**TASK GOAL:**
Restate all of the data exactly.
[Start of Attachment]
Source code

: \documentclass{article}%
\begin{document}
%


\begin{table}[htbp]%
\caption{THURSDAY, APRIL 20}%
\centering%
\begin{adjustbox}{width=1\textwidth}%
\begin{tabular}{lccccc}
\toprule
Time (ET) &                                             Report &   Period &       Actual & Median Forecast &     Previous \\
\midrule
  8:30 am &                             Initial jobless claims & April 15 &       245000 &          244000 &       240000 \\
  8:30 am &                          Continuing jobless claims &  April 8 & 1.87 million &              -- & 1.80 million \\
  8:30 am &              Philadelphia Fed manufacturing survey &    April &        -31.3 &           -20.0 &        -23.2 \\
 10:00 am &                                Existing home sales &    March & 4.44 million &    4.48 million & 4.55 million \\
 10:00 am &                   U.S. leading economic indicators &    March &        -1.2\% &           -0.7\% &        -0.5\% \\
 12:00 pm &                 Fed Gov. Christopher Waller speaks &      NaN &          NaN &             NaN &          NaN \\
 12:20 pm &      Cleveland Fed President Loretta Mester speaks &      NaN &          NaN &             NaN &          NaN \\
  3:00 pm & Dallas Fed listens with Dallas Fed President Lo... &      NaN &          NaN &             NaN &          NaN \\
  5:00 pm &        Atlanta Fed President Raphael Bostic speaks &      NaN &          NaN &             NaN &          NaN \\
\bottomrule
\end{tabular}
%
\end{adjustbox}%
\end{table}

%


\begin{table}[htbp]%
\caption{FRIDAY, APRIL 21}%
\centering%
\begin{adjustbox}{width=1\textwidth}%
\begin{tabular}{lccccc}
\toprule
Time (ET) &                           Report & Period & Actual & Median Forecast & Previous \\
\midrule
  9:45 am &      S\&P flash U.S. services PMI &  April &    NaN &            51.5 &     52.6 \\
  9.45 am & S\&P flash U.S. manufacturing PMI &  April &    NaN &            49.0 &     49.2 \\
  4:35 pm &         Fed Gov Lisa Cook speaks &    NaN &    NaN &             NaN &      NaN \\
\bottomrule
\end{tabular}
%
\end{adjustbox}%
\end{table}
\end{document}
[End of Attachment]
**RESULT OF THE EXERCISE:**
Source code

: \documentclass{article}%
\begin{document}
%


\begin{table}[htbp]%
\caption{THURSDAY, APRIL 20}%
\centering%
\begin{adjustbox}{width=1\textwidth}%
\begin{tabular}{lccccc}
\toprule
Time (ET) &                                             Report &   Period &       Actual & Median Forecast &     Previous \\
\midrule
  8:30 am &                             Initial jobless claims & April 15 &       245000 &          244000 &       240000 \\
  8:30 am &                          Continuing jobless claims &  April 8 & 1.87 million &              -- & 1.80 million \\
  8:30 am &              Philadelphia Fed manufacturing survey &    April &        -31.3 &           -20.0 &        -23.2 \\
 10:00 am &                                Existing home sales &    March & 4.44 million &    4.48 million & 4.55 million \\
 10:00 am &                   U.S. leading economic indicators &    March &        -1.2\% &           -0.7\% &        -0.5\% \\
 12:00 pm &                 Fed Gov. Christopher Waller speaks &      NaN &          NaN &             NaN &          NaN \\
 12:20 pm &      Cleveland Fed President Loretta Mester speaks &      NaN &          NaN &             NaN &          NaN \\
  3:00 pm & Dallas Fed listens with Dallas Fed President Lo... &      NaN &          NaN &             NaN &          NaN \\
  5:00 pm &        Atlanta Fed President Raphael Bostic speaks &      NaN &          NaN &             NaN &          NaN \\
\bottomrule
\end{tabular}
%
\end{adjustbox}%
\end{table}

%


\begin{table}[htbp]%
\caption{FRIDAY, APRIL 21}%
\centering%
\begin{adjustbox}{width=1\textwidth}%
\begin{tabular}{lccccc}
\toprule
Time (ET) &                           Report & Period & Actual & Median Forecast & Previous \\
\midrule
  9:45 am &      S\&P flash U.S. services PMI &  April &    NaN &            51.5 &     52.6 \\
  9.45 am & S\&P flash U.S. manufacturing PMI &  April &    NaN &            49.0 &     49.2 \\
  4:35 pm &         Fed Gov Lisa Cook speaks &    NaN &    NaN &             NaN &      NaN \\
\bottomrule
\end{tabular}
%
\end{adjustbox}%
\end{table}
\end{document}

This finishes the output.